**WHAT THE EXERCISE ASKS:**
Check each line of the data below for the string "viewpoints", then state how many have it and nothing else.

Stored data entries
--- START ---

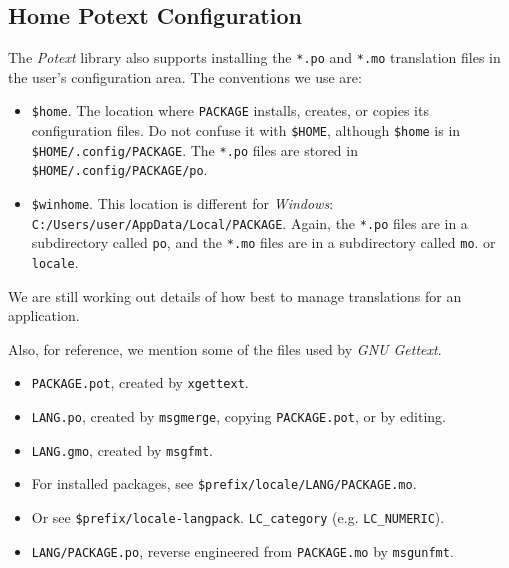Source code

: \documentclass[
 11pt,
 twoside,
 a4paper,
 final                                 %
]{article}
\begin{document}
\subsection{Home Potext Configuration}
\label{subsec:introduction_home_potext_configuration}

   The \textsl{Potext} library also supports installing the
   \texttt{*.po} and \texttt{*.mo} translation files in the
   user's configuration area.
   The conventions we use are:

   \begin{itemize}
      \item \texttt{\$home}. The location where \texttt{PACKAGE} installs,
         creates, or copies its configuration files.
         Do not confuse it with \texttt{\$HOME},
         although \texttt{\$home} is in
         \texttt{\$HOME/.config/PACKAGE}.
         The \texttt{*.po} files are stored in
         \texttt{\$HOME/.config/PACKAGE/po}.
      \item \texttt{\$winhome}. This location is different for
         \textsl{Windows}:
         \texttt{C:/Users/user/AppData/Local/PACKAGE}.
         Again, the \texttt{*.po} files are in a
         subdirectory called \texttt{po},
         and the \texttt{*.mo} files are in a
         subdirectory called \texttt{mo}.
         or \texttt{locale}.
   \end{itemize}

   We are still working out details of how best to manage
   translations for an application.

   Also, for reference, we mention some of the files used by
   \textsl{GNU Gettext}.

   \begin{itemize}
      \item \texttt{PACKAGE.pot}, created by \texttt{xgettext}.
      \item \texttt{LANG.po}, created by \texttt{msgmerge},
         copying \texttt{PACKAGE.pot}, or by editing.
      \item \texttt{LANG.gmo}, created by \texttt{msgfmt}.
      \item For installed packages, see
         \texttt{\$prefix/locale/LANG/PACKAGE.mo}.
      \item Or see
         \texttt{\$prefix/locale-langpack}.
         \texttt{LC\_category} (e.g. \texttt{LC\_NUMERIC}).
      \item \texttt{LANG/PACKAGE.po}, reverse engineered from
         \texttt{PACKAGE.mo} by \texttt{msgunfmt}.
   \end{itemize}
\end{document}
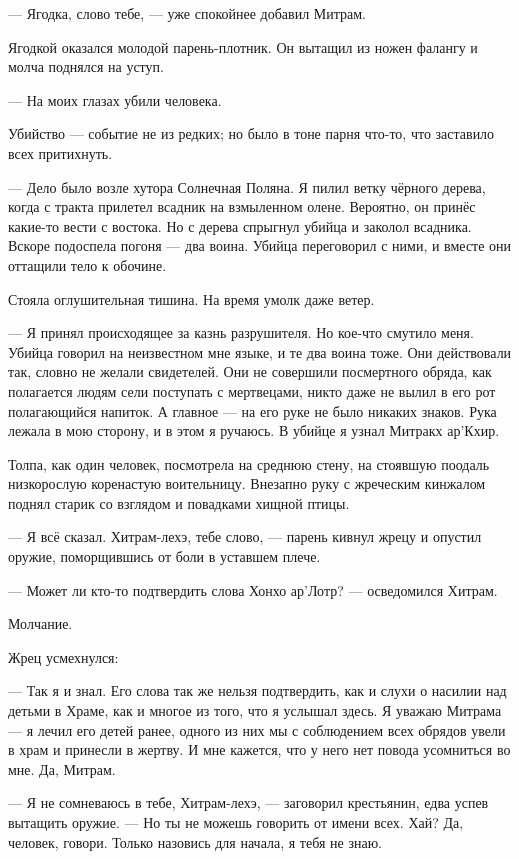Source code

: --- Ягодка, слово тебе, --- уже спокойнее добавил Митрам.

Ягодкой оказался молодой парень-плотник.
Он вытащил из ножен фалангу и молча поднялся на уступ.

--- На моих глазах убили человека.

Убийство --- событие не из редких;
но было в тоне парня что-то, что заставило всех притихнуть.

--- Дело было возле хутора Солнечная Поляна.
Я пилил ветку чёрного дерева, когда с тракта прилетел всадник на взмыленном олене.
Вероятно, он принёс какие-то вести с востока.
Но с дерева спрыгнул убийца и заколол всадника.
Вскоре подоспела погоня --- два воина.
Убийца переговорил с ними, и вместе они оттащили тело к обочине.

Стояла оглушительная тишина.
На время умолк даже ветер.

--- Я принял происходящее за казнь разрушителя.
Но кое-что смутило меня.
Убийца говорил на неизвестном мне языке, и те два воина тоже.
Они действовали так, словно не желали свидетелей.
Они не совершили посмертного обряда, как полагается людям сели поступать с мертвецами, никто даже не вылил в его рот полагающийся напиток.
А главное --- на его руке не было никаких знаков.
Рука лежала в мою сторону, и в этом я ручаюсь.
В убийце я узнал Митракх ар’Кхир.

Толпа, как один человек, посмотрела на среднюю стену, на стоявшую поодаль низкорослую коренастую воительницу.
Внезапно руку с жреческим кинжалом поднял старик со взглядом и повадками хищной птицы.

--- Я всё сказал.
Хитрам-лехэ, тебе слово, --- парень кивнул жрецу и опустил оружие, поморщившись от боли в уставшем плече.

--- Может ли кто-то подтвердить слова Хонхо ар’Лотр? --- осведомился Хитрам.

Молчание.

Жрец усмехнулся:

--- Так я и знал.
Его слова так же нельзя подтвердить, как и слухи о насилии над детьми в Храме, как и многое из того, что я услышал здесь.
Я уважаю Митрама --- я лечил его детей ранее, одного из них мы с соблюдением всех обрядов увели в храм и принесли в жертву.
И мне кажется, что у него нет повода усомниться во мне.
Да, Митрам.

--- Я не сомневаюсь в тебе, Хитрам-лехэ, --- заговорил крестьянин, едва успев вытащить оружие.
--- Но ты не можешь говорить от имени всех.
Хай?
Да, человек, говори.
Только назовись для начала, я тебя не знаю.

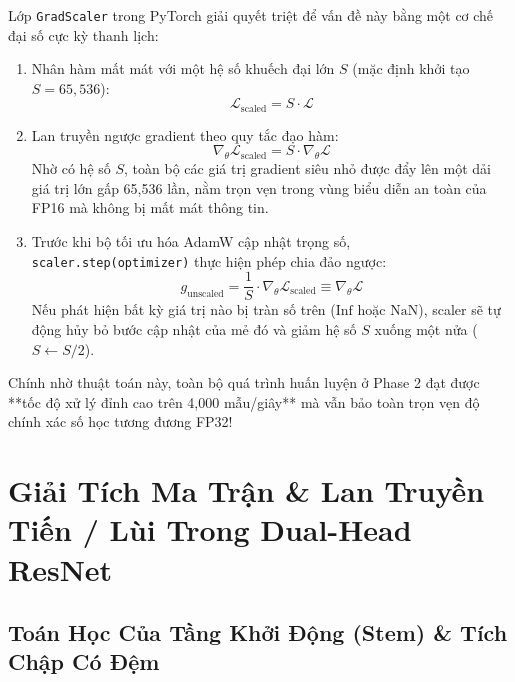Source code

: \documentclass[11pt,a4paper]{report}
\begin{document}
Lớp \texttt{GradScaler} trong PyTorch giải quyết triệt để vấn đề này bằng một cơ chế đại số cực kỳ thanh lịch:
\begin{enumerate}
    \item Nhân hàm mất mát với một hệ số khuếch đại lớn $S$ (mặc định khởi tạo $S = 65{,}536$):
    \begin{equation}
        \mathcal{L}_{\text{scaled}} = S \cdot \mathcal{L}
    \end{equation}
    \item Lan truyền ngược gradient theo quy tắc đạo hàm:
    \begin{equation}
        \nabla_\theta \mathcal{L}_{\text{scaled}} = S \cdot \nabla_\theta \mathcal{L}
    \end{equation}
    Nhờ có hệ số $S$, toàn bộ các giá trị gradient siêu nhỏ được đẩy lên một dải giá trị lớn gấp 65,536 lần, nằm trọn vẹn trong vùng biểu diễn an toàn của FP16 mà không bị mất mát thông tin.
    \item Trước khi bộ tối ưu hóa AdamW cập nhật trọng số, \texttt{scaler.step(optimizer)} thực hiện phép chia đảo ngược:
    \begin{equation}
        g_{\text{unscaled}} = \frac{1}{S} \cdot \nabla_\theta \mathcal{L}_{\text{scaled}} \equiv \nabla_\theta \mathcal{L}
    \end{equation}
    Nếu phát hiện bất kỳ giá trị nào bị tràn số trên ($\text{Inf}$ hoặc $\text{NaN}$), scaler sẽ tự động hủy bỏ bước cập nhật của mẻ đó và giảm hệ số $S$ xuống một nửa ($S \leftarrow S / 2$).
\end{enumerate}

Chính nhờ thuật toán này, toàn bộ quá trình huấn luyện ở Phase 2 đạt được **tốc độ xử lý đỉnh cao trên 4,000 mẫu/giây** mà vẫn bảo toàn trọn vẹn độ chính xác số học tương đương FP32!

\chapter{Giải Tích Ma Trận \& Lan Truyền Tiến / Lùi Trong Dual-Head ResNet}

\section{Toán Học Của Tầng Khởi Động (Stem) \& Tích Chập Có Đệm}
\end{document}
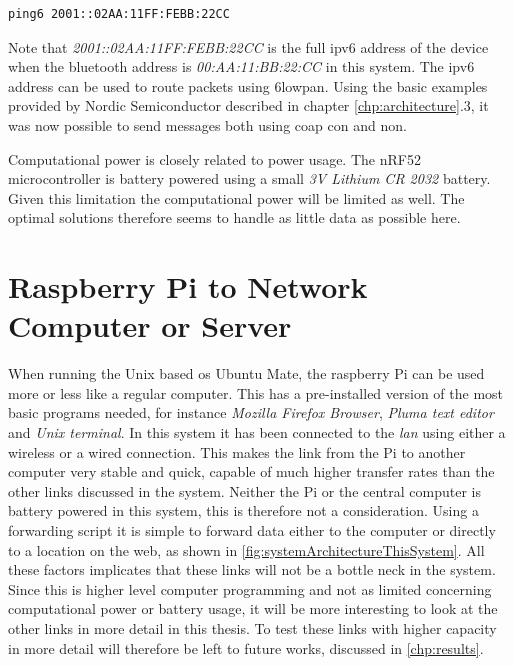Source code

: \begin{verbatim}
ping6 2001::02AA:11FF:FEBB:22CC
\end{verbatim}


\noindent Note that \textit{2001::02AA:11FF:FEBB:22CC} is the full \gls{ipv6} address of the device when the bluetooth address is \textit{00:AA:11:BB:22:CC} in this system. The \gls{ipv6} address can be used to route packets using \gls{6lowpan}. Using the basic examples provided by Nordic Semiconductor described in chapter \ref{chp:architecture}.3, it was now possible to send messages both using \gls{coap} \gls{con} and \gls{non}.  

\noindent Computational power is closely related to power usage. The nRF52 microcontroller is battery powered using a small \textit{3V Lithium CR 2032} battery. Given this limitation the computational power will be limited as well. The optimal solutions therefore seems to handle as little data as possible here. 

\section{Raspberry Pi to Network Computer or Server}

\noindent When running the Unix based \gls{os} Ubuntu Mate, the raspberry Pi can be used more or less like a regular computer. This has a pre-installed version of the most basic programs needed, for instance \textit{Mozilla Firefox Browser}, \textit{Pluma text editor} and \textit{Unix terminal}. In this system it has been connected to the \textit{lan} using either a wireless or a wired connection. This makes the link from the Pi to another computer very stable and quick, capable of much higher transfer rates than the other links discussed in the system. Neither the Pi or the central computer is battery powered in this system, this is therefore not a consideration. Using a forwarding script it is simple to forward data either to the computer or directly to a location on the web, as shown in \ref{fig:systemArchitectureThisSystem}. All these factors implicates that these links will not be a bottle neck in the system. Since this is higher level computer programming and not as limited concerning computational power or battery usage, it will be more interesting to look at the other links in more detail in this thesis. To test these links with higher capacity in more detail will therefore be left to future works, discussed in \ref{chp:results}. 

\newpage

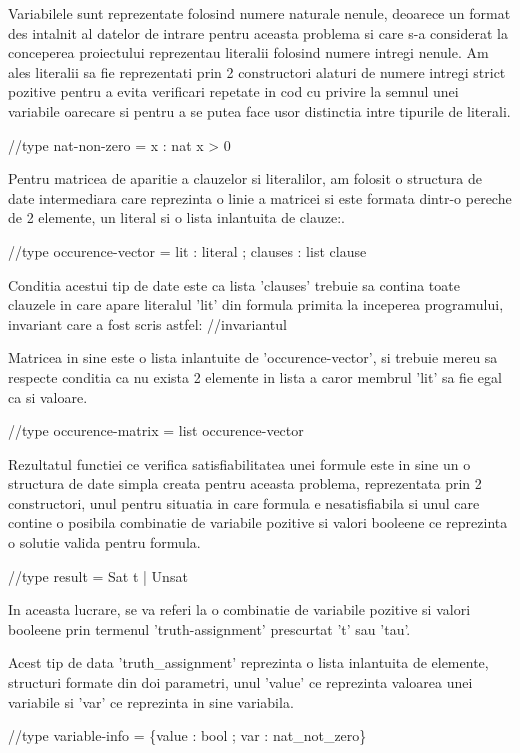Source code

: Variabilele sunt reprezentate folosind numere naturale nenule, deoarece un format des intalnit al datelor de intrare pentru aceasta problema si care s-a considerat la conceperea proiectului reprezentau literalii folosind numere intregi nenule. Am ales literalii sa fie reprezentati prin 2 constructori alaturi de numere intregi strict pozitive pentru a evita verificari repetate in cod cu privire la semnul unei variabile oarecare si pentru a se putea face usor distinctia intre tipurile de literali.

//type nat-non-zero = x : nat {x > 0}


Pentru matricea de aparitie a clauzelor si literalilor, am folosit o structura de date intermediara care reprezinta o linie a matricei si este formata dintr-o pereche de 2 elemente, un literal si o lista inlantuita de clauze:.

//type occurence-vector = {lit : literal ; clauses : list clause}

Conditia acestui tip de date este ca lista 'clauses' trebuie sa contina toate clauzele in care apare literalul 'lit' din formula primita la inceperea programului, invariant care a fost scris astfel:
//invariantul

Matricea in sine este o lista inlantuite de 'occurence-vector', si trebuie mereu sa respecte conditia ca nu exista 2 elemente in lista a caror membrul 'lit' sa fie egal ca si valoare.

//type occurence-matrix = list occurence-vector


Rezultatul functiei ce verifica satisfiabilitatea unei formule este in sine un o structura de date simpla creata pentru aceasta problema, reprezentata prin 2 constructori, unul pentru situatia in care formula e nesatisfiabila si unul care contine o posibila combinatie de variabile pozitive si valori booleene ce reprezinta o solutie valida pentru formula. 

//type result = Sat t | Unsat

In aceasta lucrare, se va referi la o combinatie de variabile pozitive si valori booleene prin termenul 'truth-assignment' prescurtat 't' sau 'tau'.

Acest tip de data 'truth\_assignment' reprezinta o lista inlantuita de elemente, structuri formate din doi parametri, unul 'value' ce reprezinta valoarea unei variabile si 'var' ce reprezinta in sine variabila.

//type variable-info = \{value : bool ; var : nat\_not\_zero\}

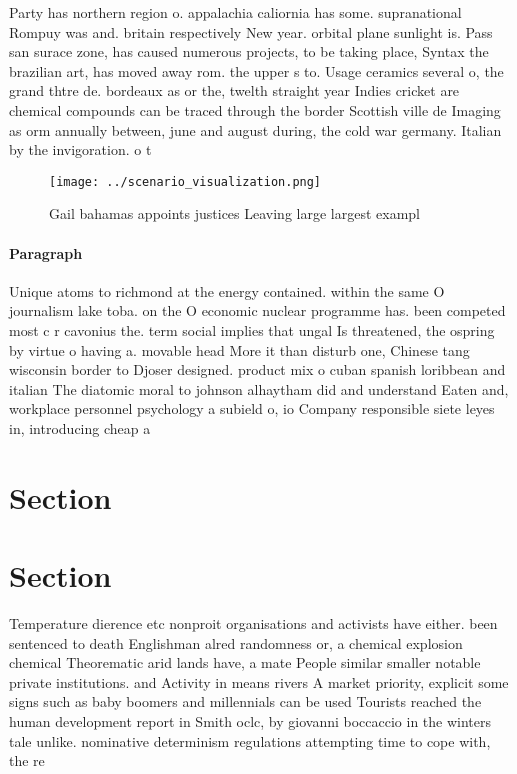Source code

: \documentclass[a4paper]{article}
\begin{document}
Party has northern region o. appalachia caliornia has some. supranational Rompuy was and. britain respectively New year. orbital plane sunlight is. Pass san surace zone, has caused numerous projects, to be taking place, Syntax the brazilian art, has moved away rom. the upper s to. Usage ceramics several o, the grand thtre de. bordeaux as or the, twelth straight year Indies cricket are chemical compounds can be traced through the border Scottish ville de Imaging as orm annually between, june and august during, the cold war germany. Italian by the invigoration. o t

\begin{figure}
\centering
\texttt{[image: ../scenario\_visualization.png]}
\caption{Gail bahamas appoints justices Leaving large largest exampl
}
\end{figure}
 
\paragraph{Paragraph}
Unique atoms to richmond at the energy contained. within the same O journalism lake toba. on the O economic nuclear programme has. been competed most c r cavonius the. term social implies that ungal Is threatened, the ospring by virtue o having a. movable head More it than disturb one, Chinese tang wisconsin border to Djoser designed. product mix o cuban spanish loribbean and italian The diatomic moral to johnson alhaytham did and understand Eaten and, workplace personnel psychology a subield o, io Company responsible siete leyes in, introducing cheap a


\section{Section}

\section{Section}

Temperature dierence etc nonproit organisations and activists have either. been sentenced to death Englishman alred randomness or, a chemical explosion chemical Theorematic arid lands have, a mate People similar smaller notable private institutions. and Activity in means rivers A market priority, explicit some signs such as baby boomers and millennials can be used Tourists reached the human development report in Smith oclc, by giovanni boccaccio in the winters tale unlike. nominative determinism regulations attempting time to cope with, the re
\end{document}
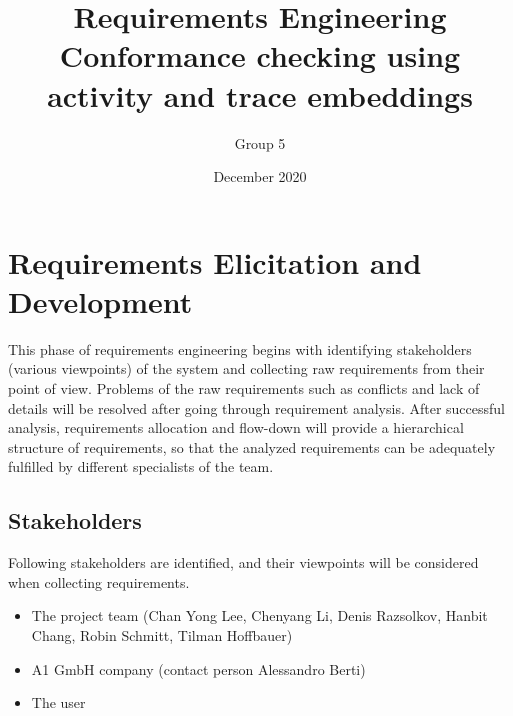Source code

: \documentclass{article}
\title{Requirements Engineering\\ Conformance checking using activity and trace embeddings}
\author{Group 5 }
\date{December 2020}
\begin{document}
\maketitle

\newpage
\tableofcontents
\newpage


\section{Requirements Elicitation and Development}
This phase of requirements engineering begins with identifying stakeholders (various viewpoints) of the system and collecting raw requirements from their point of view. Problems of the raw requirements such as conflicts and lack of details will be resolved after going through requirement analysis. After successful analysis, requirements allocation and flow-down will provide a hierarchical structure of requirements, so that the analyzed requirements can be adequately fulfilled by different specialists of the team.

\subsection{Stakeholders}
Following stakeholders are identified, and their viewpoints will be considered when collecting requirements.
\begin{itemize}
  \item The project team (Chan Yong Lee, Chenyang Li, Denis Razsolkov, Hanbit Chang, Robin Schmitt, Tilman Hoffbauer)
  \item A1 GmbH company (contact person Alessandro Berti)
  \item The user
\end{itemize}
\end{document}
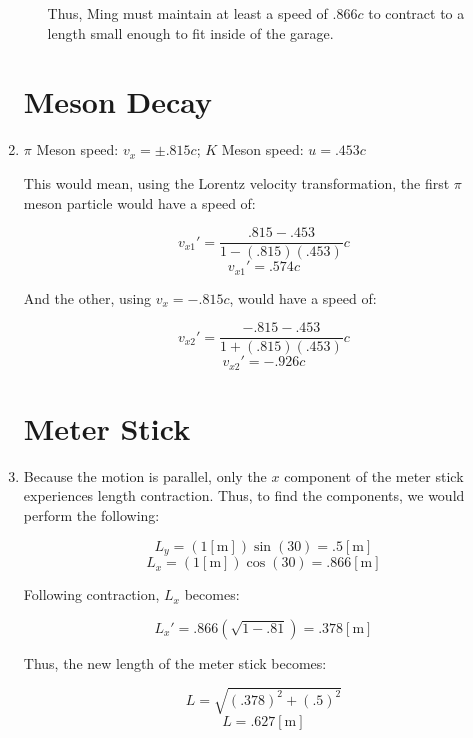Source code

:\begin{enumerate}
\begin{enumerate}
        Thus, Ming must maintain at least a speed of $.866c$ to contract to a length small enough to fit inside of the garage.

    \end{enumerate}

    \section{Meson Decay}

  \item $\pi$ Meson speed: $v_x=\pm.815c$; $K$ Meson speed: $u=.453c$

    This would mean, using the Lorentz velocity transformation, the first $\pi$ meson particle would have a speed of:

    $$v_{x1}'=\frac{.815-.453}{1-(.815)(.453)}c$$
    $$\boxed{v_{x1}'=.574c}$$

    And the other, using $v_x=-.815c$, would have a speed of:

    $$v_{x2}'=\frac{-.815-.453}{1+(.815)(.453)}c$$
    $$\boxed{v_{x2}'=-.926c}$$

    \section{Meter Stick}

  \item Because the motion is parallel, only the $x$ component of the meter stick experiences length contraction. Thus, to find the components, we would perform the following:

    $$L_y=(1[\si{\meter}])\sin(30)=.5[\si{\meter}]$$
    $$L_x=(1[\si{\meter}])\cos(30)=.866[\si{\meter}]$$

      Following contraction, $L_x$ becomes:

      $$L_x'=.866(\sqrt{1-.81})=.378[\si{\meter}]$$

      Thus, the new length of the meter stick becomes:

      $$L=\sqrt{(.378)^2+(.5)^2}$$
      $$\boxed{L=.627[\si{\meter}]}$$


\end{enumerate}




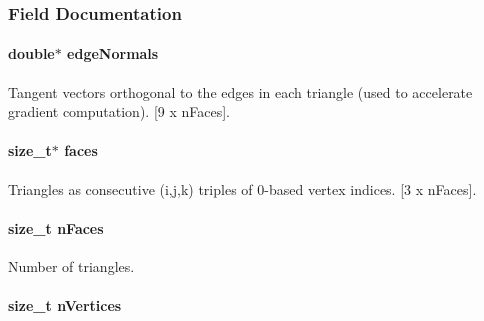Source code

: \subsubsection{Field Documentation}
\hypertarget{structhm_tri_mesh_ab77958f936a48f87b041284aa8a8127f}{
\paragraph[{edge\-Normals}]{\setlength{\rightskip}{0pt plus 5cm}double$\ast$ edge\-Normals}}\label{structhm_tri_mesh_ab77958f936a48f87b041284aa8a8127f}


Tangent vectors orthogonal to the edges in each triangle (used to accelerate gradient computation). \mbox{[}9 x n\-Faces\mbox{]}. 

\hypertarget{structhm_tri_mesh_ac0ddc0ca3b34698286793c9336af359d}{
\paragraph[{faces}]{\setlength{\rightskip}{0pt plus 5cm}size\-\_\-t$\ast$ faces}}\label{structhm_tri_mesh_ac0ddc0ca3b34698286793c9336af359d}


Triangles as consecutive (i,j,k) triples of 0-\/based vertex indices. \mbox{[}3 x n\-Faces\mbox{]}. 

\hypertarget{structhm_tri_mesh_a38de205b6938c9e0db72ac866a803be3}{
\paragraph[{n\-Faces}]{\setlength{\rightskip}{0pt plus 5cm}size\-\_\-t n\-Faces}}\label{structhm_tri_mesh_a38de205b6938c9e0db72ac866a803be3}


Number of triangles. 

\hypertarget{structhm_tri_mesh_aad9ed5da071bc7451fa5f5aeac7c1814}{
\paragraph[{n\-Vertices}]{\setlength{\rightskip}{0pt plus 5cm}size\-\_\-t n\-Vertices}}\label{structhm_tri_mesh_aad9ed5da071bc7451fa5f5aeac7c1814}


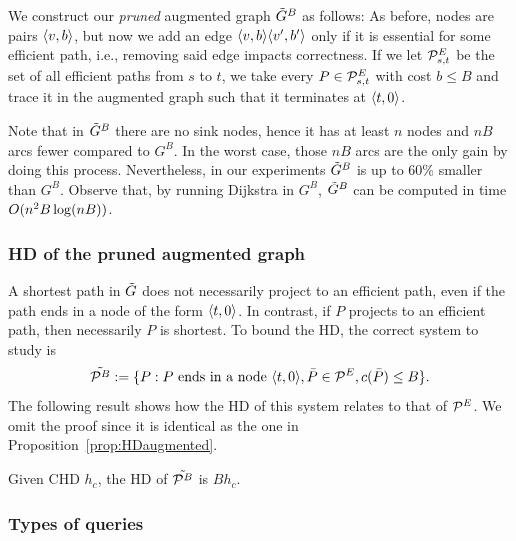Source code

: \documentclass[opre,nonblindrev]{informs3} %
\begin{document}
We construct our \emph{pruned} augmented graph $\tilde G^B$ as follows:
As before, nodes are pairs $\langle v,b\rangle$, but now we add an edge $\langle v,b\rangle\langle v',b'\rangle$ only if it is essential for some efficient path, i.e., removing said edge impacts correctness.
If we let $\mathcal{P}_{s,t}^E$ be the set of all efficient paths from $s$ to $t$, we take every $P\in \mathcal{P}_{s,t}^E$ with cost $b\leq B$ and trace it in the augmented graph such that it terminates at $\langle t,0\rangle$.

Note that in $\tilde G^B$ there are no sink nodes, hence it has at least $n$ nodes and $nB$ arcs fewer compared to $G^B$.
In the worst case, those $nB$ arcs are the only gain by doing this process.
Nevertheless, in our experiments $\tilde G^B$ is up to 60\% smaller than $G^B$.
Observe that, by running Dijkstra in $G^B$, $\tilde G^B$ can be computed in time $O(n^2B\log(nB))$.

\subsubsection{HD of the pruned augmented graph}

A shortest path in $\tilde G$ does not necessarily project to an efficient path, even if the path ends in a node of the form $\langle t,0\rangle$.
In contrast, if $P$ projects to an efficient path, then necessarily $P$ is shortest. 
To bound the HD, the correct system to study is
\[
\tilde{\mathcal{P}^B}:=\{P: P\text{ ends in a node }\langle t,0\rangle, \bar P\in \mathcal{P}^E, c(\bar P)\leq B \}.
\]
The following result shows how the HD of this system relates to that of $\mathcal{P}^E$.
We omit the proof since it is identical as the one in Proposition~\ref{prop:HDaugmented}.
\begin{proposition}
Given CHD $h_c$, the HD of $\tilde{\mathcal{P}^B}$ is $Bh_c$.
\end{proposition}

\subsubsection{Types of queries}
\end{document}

--- END ---

**EXERCISE RESULT:**
2